La Medea di Müller rivive in un trittico (Riva fatiscente, Medea-Materiali, Paesaggio con Argonauti) che, riflettendo sulle macerie della civiltà occidentale, inaugura la collaborazione tra Comédie de Caen e Fondazione TPE
Siamo a Berlino, periferia industriale di Corinto. Tutto inizia con l’ingresso nella stretta galleria di un museo. Vi sono esposte tre grandi tele dipinte coi colori del mondo di domani, grigie immagini di una civiltà in rovina. Delle voci salmodiano versi in tedesco, una diffusione sonora che aiuta ad immergere il pubblico in questo spazio stretto e buio.
Di lì a poco le immagini di una Berlino martoriata dal Novecento ci investiranno, portandoci sulle rive del lago di Straussberg: qui Heiner Müller guarda il mondo della sua DDR e trasfigura una scena tipica della ritualistica comunista – il picnic domenicale sulle rive del lago che fu lo scenario della battaglia di Berlino nel 1945 – attraverso l’archetipo degli Argonauti:
“[…] Les garnitures périodiques en lambeaux Le sang
Des femmes de la Colchide
OUI MAIS FAIS ATTENTION
OUI OUI OUI OUI
VULVE BOUEUSE LUI DIS-JE CET HOMME EST À MOI
BAISE-MOI VIENS MON CHÉRI
Jusqu’à ce que l’Argo lui brise le crâne le navire désormais
Inutile
Suspendu dans l’arbre hangar […]”.
La durezza dei versi di Müller, questi accenti lirici e triviali, contraddicono la gentilezza con la quale le e gli assistenti adibiti alla sala ci hanno invitato a prendere posto nella galleria. L’entrata nell’universo dello spettacolo è infatti tutt’altro che traumatica. Ci accoglie un agente di mezza età che indossa un elegante tailleur blu bordato di rosso.
Ci guardiamo così attorno, guardiamo le pareti, i tre quadri che richiamano il gioioso disfacimento del nostro mondo. Ci scopriamo, però, piuttosto intenti a guardare gli altri per provare a capire dai loro occhi cosa vogliano dire davvero queste tele monumentali.
Nel frattempo siamo sempre più immersi nel radiodramma che Heiner Goebbels ha realizzato con il testo “Verkommenes ufer” (“Rivages à l’abandon” / “Riva fatiscente”), nel 1984 letto e recitato dai passanti di una stazione della metro alla periferia di Berlino, inconsapevoli protagonisti di uno dei teatri possibili di Müller.

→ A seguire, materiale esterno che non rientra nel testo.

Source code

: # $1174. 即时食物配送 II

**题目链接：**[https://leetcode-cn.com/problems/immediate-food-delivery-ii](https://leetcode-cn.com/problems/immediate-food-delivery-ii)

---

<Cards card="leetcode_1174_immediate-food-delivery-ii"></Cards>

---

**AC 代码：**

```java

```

Così, comprendendo o meno il testo originale, Matthias Langhoff ci costringe subito nell’universo di un’opera scenica che, oggi come il 22 aprile 1983, data della sua prima creazione, cerca di trasporre in immagini e suono le macerie della storia, del presente e del futuro dell’Europa.
Prima è stato lo Schauspielhaus di Bochum ad ospitare la creazione di un’opera che Langhoff ha realizzato grazie alla potenza delle immagini di Müller. Oggi sono la Comédie de Caen e il Théâtre de la Commune d’Aubervilliers – luogo caro a Langhoff fin dal 1971 – ad ospitare il trittico. Dal 23 al 26 febbraio sarà invece il teatro Astra di Torino ad accogliere le parole di un poeta schiacciato tra “due dittature” e due sogni: liberarsi dal nazismo attraverso il comunismo, liberarsi dal comunismo attraverso un marxismo che avrebbe saputo espiare il dolore provocato dalla costruzione della “società giusta”.

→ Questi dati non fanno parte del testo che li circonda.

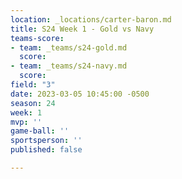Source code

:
 ```yaml
---
location: _locations/carter-baron.md
title: S24 Week 1 - Gold vs Navy
teams-score:
- team: _teams/s24-gold.md
  score: 
- team: _teams/s24-navy.md
  score: 
field: "3"
date: 2023-03-05 10:45:00 -0500
season: 24
week: 1
mvp: ''
game-ball: ''
sportsperson: ''
published: false

---
```

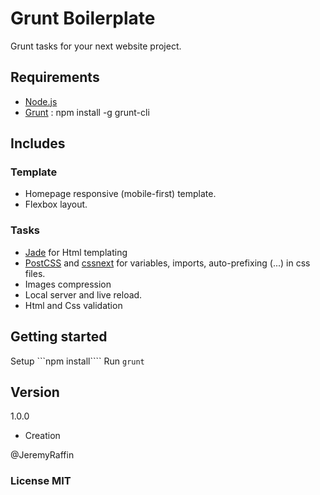 # Grunt Boilerplate
Grunt tasks for your next website project.

## Requirements
- [Node.js](http://nodejs.org)
- [Grunt](http://gruntjs.com/) : npm install -g grunt-cli

## Includes

### Template
- Homepage responsive (mobile-first) template.
- Flexbox layout.

### Tasks
- [Jade](http://jade-lang.com/) for Html templating
- [PostCSS](https://github.com/postcss/postcss) and [cssnext](http://cssnext.io/) for variables, imports, auto-prefixing (...) in css files.
- Images compression
- Local server and live reload.
- Html and Css validation

## Getting started
Setup ```npm install````
Run ``grunt``

## Version

1.0.0
- Creation

@JeremyRaffin

### License MIT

Gli stessi quattro agenti del “prologo” interpretano i personaggi e danno anima alle immagini del trittico “Verkommenes ufer, Medeamaterial e Landschaft mit argonauten”.
I due attori e le due attrici ci conducono negli antri della poesia di Müller e della visione drammaturgica di Langhoff, che fa un uso scenico disperato e crudele dei frammenti di una memoria del passato per recuperare, con la coscienza del passato, la consapevolezza di un avvenire che inesorabile si avvicina.

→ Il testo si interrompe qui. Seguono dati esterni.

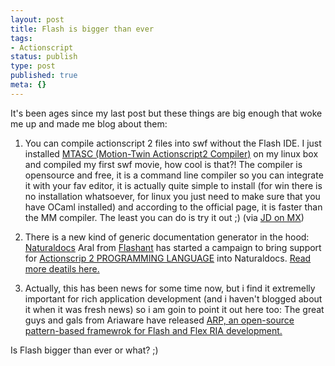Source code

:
```yaml
---
layout: post
title: Flash is bigger than ever
tags:
- Actionscript
status: publish
type: post
published: true
meta: {}
---
```

It's been ages since my last post but these things are big enough that woke me up and made me blog about them:

1) You can compile actionscript 2 files into swf without the Flash IDE.
I just installed <a href="http://team.motion-twin.com/ncannasse/mtasc.html">MTASC (Motion-Twin Actionscript2 Compiler)</a> on my linux box and compiled my first swf movie, how cool is that?!
The compiler is opensource and free, it is a command line compiler so you can integrate it with your fav editor, it is actually quite simple to install (for win there is no installation whatsoever, for linux you just need to make sure that you have OCaml installed) and according to the official page, it is faster than the MM compiler.
The least you can do is try it out ;)
(via <a href="http://www.markme.com/jd/archives/006794.cfm">JD on MX</a>)

2) There is a new kind of generic documentation generator in the hood: <a href="http://naturaldocs.org/about.html">Naturaldocs</a>
Aral from <a href="http://www.flashant.org">Flashant</a> has started a campaign to bring support for <a href="http://www.darronschall.com/weblog/archives/000142.cfm">Actionscrip 2 PROGRAMMING LANGUAGE</a> into Naturaldocs. <a href="http://www.flashant.org/index.php?p=262&amp;more=1&amp;c=1">Read more deatils here.</a>

3) Actually, this has been news for some time now, but i find it extremelly important for rich application development (and i haven't blogged about it when it was fresh news) so i am goin to point it out here too:
The great guys and gals from Ariaware have released  <a href="http://www.ariaware.com/products/arp/">ARP, an open-source pattern-based framewrok for Flash and Flex  RIA development.</a>

Is Flash bigger than ever or what? ;)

La coppia Medea (Frédérique Lolliée) e Giasone (Marcial Di Fonzo Bo) guida la traversata di un teatro che concepisce la scena come un luogo in cui “l’immaginazione collettiva si esercita a far danzare i rapporti sociali pietrificati”. Questa la scena sperimentale secondo Müller e uno degli insegnamenti appresi lavorando con Brecht e col Berliner Ensemble dal 1949 al 1956. Quest’idea di teatro come esperimento sul materiale umano e sociale riprende forma, oggi, in un dispositivo scenico che si carica di continui rimandi ad un passato storico, alla sua violenza, per mettere a distanza, col mito, la violenza che viviamo oggi.
Langhoff, in un’intervista con la studiosa francese Odette Aslan, ha dichiarato: “Non scelgo mai una pièce per le sue virtù sceniche ma per quello che ci comunica nelle circostanze presenti. Shakespeare e i miti greci mi permettono di avanzare in questa direzione”. Questa formula racchiude forse il senso profondo dell’insegnamento ricevuto, e non tradito, da quest’altro erede diretto ed eretico di Brecht.
Di certo, dietro l’urgenza della prima scrittura del testo e l’elaborazione della prima versione di questo spettacolo nel 1982, possiamo riconoscere, a distanza ed in filigrana, l’urgenza che spinge oggi Langhoff a rielaborare quest’opera: l’illusione della fine o dell’impasse della storia di ieri non era altro che l’anticipazione della tragedia di domani. Ora che il domani è qui, le rovine da cui siamo sommersi non sono altro che la promessa di una nuova catastrofe.
Sono questi i temi presenti in tutto lo spettacolo. Nel momento in cui gli assistenti di sala spaccano l’ambiente fittizio della galleria d’arte e, spingendo le due tele monumentali, ci accompagnano nello spazio dello spettacolo vero e proprio, con cortesia ci obbligano ad attraversare una fila di binari orizzontali rispetto alla platea, che terminano verso un albero secco, morto. All’altra estremità di questi binari, carichi di un valore simbolico doloroso, una piccola cucina a gas, un oggetto quotidiano, banale. Sopra, una composizione che mette in primo piano una foto di Müller che fuma davanti alle rovine del suo lago.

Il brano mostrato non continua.